The challenge with that line of thinking is that it presumes that the stock market and the economy (and the policies that shape it, the news outlets that report on it) operate on the same timeline. Over time, of course, stock market returns should correlate with underlying economic performance. But the short and intermediate-term hold no such promises. Consider, for example, the fact that many of the slowest growing countries (i.e. the developed world) have outperformed the fastest growing countries (emerging markets) over the last five years.
That’s because economic growth is looking at where we were. It may say something about the trajectory we are on, but it mostly looks in the rear-view mirror. Stock markets, meanwhile, capture expectations about future growth and how certain or uncertain that growth appears. That word expectation is critical. It means the next movement of the stock market could have far more dependence on better” or worse” than good” or bad” in the absolute sense of those words. This is how bad news can turn out fairly innocuous, provided it was not as bad as initially feared.
In that light, you can look at the current world, and it’s nearly impossible to be fully convicted of any of the following, plausible narratives: 1) the market is failing to fully account for the uncertainty of the incoming Trump administration and we will pay later in terms of heightened volatility and/or below-average returns; 2) the market is rational because Trump’s campaign rhetoric will be modified and rationalized by the Washington establishment and we won’t actually see that much change or uncertainty in the end; 3) the market had already priced in the uncertain political landscape going into this election year, and our historical returns were lower than what they otherwise could have been; we’ve already paid for the probable challenges ahead.

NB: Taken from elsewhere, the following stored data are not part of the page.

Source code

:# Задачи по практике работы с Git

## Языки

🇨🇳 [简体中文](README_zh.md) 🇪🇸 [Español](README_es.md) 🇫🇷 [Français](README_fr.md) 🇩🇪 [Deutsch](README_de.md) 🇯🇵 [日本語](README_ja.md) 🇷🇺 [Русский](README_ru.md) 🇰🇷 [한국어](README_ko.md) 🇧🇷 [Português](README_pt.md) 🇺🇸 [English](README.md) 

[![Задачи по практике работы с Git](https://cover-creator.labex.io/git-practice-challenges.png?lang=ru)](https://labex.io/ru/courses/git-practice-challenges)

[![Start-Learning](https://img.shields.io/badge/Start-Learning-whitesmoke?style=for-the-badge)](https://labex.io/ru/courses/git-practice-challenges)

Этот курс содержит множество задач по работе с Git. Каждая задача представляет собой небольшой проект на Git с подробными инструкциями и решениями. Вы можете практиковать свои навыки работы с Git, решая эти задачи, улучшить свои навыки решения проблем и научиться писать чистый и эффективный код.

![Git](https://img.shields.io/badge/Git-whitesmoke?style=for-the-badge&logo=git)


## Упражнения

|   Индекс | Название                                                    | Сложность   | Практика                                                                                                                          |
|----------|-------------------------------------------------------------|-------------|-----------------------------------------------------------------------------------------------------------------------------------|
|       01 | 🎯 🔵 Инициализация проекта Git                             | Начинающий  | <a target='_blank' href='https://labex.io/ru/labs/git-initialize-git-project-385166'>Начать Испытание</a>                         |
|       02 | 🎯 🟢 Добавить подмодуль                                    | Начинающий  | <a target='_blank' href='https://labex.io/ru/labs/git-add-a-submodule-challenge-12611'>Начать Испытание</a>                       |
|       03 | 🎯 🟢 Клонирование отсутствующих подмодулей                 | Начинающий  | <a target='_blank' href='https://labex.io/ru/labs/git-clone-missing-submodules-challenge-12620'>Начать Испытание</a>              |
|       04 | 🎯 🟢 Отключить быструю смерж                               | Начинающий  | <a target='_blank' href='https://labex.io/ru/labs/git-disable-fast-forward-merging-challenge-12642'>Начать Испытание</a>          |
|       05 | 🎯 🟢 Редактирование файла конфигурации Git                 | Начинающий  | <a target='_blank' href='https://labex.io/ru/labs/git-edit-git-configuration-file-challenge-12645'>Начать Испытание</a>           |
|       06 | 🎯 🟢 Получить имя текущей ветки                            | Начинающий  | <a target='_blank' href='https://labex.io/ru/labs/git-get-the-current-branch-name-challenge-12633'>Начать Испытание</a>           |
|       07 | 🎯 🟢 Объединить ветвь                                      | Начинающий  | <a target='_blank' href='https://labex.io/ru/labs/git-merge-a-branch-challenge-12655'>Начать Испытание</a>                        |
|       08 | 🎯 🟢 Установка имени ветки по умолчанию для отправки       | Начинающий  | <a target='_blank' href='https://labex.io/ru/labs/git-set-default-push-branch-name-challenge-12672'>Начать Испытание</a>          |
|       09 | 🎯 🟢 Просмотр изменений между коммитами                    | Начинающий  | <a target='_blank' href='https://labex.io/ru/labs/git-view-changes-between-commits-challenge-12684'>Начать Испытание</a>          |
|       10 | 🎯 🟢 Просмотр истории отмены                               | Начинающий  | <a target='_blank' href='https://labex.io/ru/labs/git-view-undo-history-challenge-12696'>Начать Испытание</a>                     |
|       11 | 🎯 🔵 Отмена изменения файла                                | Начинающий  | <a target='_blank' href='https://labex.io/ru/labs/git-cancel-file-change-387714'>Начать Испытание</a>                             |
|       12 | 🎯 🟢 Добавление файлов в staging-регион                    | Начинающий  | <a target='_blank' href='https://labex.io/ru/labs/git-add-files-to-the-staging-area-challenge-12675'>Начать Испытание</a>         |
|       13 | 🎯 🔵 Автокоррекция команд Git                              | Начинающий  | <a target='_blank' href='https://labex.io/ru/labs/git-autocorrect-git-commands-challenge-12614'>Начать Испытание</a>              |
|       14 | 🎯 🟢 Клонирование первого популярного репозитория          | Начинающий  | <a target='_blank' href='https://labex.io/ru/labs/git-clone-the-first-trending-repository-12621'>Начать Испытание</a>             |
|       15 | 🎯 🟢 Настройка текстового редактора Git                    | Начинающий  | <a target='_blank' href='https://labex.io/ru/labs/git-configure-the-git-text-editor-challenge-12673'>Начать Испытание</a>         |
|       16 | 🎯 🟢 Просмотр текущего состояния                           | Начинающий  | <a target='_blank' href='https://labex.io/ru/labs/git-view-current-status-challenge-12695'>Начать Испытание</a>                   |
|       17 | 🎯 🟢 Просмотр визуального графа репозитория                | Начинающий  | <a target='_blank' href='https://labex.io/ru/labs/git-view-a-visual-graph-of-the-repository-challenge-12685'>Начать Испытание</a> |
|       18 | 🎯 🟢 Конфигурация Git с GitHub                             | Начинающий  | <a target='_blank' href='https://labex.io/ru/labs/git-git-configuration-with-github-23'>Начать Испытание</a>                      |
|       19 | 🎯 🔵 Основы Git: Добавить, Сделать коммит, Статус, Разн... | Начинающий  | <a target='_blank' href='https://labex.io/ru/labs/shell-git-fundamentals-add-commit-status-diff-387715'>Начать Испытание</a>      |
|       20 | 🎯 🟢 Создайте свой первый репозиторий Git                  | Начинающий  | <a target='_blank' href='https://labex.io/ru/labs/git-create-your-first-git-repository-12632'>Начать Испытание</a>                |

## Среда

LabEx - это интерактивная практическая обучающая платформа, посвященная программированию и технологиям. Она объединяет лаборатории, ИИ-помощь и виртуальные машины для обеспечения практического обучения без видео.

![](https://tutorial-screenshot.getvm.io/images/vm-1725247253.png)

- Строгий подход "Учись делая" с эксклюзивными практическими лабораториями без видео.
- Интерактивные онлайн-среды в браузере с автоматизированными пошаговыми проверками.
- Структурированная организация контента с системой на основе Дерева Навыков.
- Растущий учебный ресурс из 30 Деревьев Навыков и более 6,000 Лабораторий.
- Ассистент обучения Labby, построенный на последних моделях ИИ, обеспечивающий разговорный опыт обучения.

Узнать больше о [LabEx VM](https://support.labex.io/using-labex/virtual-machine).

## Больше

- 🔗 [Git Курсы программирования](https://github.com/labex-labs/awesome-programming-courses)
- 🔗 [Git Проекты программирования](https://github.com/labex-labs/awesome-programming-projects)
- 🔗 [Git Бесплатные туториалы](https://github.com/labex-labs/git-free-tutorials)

Uncertainty Doesn’t Have to Be the Enemy
All of this is to say that the investor forecasting game – which we never played to begin with – is a hard one, whether you are dealing with changing political landscapes or the status quo. Returns don’t necessarily come when you would expect them to arrive, which means you have to be prepared to capture them wherever and whenever they materialize.

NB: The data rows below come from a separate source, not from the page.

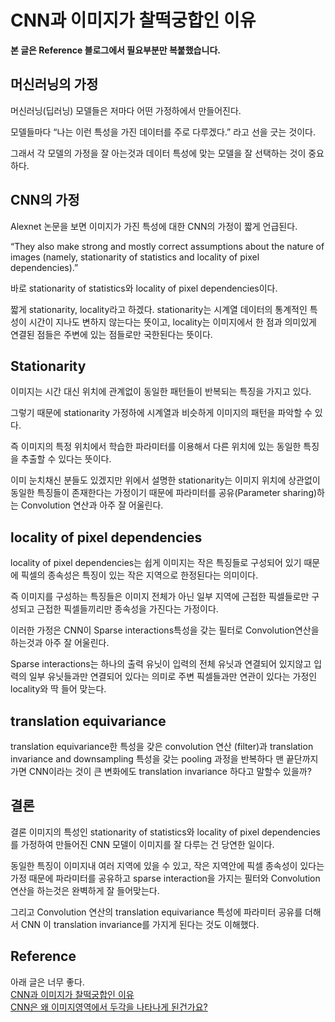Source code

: # CNN과 이미지가 찰떡궁합인 이유
**본 글은 Reference 블로그에서 필요부분만 복붙했습니다.**

## 머신러닝의 가정
머신러닝(딥러닝) 모델들은 저마다 어떤 가정하에서 만들어진다. 

모델들마다 “나는 이런 특성을 가진 데이터를 주로 다루겠다.” 라고 선을 긋는 것이다. 

그래서 각 모델의 가정을 잘 아는것과 데이터 특성에 맞는 모델을 잘 선택하는 것이 중요하다.


## CNN의 가정
Alexnet 논문을 보면 이미지가 가진 특성에 대한 CNN의 가정이 짧게 언급된다.

“They also make strong and mostly correct assumptions about the nature of images (namely, stationarity of statistics and locality of pixel dependencies).”

바로 stationarity of statistics와 locality of pixel dependencies이다. 

짧게 stationarity, locality라고 하겠다. stationarity는 시계열 데이터의 통계적인 특성이 시간이 지나도 변하지 않는다는 뜻이고, locality는 이미지에서 한 점과 의미있게 연결된 점들은 주변에 있는 점들로만 국한된다는 뜻이다.

## Stationarity

이미지는 시간 대신 위치에 관계없이 동일한 패턴들이 반복되는 특징을 가지고 있다. 

그렇기 때문에 stationarity 가정하에 시계열과 비슷하게 이미지의 패턴을 파악할 수 있다.

즉 이미지의 특정 위치에서 학습한 파라미터를 이용해서 다른 위치에 있는 동일한 특징을 추출할 수 있다는 뜻이다.

이미 눈치채신 분들도 있겠지만 위에서 설명한 stationarity는 이미지 위치에 상관없이 동일한 특징들이 존재한다는 가정이기 때문에 파라미터를 공유(Parameter sharing)하는 Convolution 연산과 아주 잘 어울린다.

## locality of pixel dependencies

locality of pixel dependencies는 쉽게 이미지는 작은 특징들로 구성되어 있기 때문에 픽셀의 종속성은 특징이 있는 작은 지역으로 한정된다는 의미이다.

즉 이미지를 구성하는 특징들은 이미지 전체가 아닌 일부 지역에 근접한 픽셀들로만 구성되고 근접한 픽셀들끼리만 종속성을 가진다는 가정이다.

이러한 가정은 CNN이 Sparse interactions특성을 갖는 필터로 Convolution연산을 하는것과 아주 잘 어울린다.

Sparse interactions는 하나의 출력 유닛이 입력의 전체 유닛과 연결되어 있지않고 입력의 일부 유닛들과만 연결되어 있다는 의미로 주변 픽셀들과만 연관이 있다는 가정인 locality와 딱 들어 맞는다.

## translation equivariance

translation equivariance한 특성을 갖은 convolution 연산 (filter)과 translation invariance and downsampling 특성을 갖는 pooling 과정을 반복하다 맨 끝단까지 가면 CNN이라는 것이 큰 변화에도 translation invariance 하다고 말할수 있을까?

## 결론

결론
이미지의 특성인 stationarity of statistics와 locality of pixel dependencies를 가정하여 만들어진 CNN 모델이 이미지를 잘 다루는 건 당연한 일이다.

동일한 특징이 이미지내 여러 지역에 있을 수 있고, 작은 지역안에 픽셀 종속성이 있다는 가정 때문에 파라미터를 공유하고 sparse interaction을 가지는 필터와 Convolution연산을 하는것은 완벽하게 잘 들어맞는다.

그리고 Convolution 연산의 translation equivariance 특성에 파라미터 공유를 더해서 CNN 이 translation invariance를 가지게 된다는 것도 이해했다.

## Reference

아래 글은 너무 좋다.  
[CNN과 이미지가 찰떡궁합인 이유](https://medium.com/@seoilgun/cnn%EC%9D%98-stationarity%EC%99%80-locality-610166700979)  
[CNN은 왜 이미지영역에서 두각을 나타나게 된건가요?](https://89douner.tistory.com/58)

That means staying invested in spite of uncertainty. And that’s okay, provided we have prepared our portfolios to withstand a variety of possible outcomes. We do that by having a clearly defined investment plan that owns no more stocks than we need or can afford. We do that by having discipline around the implementation of that investment plan so we make smart, risk-based decisions rather than emotional ones. And we do that by making sure we have an adequate cash cushion for expected liabilities so that we can ideally avoid ever being forced sellers of stocks.
Patience is Still a Virtue
In January of 2016, the markets were falling and I wrote here about patience as an edge individual investors have in investing. I will stress it again today as markets are buoyant. The idea is called time arbitrage” and it suggests that you have a longer time horizon than many of the investment managers out there trying to boost their performance via short-term trades. That means that, provided your portfolio is appropriately structured, you can afford the patience to wait for the returns to come whenever they deign to appear, capturing the profits left on the table by more impetuous investors. And you can avoid the problematic (and potentially destructive) temptation to time the markets in the meantime.